Иногда мы молимся о человеке, которого любим и который в чем-то нуждается, а мы не можем ему помочь. Очень часто мы не знаем, что именно нужно, не находим слов для того, чтобы помочь, даже и самому любимому. Иногда мы знаем, что ничего нельзя сделать, кроме как пребыть в молчании, хотя мы готовы жизнь свою отдать, лишь бы только помочь. В таком состоянии духа мы можем обратиться к Богу, все предать Ему и сказать: “Боже, Ты знаешь все, и любовь Твоя совершенна; возьми же эту жизнь в Твою руку, сделай то, что я жажду сделать, но не могу”. И поскольку молитва – это поручительство, мы не можем истинно молиться за тех, кому мы сами не готовы помочь. Вслед за Исаией мы должны быть готовы услышать слово Господа: «Кого Мне послать? и кто пойдет для Нас?» – и ответить: «Вот я, пошли меня» (Ис.6

:8).

Многих смущает мысль о молитве за умерших; они недоумевают, в чем цель этой молитвы, чего мы надеемся достичь ею. Может ли участь умерших измениться оттого, что за них молятся, может ли молитва убедить Бога быть несправедливым и даровать им то, чего они не заслужили?

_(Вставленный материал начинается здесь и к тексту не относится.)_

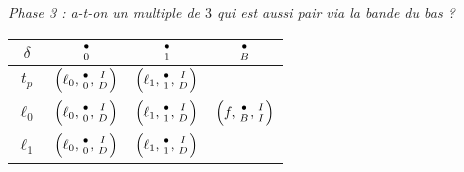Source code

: \begin{center}
	\emph{\small Phase 3 : a-t-on un multiple de $3$ qui est aussi pair via la bande du bas ?}
	
	\smallskip
	\renewcommand{\arraystretch}{1.25}
	\begin{tabular}{|c||c|c|c||}
		\hline
		$\delta$ 
			& $\twocoord{\bullet}{0}$ 
			& $\twocoord{\bullet}{1}$ 
			& $\twocoord{\bullet}{B}$  \\
		\hline
		\hline
		$t_p$
			& $\left( \ell_0 , \twocoord{\bullet}{0} , \twocoord{I}{D} \right)$
			& $\left( \ell_1 , \twocoord{\bullet}{1} , \twocoord{I}{D} \right)$
			&                                                                   \\
		\hline
		\hline
		$\ell_0$
			& $\left( \ell_0 , \twocoord{\bullet}{0} , \twocoord{I}{D} \right)$
			& $\left( \ell_1 , \twocoord{\bullet}{1} , \twocoord{I}{D} \right)$
			& $\left( f      , \twocoord{\bullet}{B} , \twocoord{I}{I} \right)$ \\
		\hline
		$\ell_1$
			& $\left( \ell_0 , \twocoord{\bullet}{0} , \twocoord{I}{D} \right)$
			& $\left( \ell_1 , \twocoord{\bullet}{1} , \twocoord{I}{D} \right)$
			&                                                                   \\
		\hline
	\end{tabular}
	\renewcommand{\arraystretch}{1}
\end{center}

Если вы верите, что молитвы за живых помогают им, почему вы не считаете возможным молиться и за умерших? Жизнь едина, ибо, как говорит евангелист Лука, «Бог… не есть Бог

мертвых, но живых» (Лк.
20
:38). Смерть – это не конец, но определенная стадия в человеческой судьбе, и судьба эта не застывает, как камень, в момент смерти. Любовь, которую выражают наши молитвы, не может быть напрасной; если любовь имеет власть на земле, но не имеет власти после смерти, это трагически противоречит слову Писания о том, что «крепка, как смерть, любовь» (Песн.
8
:6), и опыту Церкви, который свидетельствует, что любовь сильнее смерти, ибо Христос победил смерть в Своей любви к человеческому роду. Неверно думать, что связь человека с жизнью на земле оканчивается в момент его смерти. В течение свой жизни человек сеет семена. Семена эти прорастают в душах других людей, влияют на их судьбу, и плод, родившийся из этих семян, поистине принадлежит не только тем, кто принес его, но и тем, кто сеял. Написанные или произнесенные слова, изменяющие жизнь человека или судьбы человечества – слова проповедников, философов, поэтов или политических деятелей, – остаются на ответственности тех, кому они принадлежат, ответственности как за дурные, так и за хорошие последствия. Участь этих людей неминуемо зависит от того, какое влияние они оказывают на тех, кто живет после них.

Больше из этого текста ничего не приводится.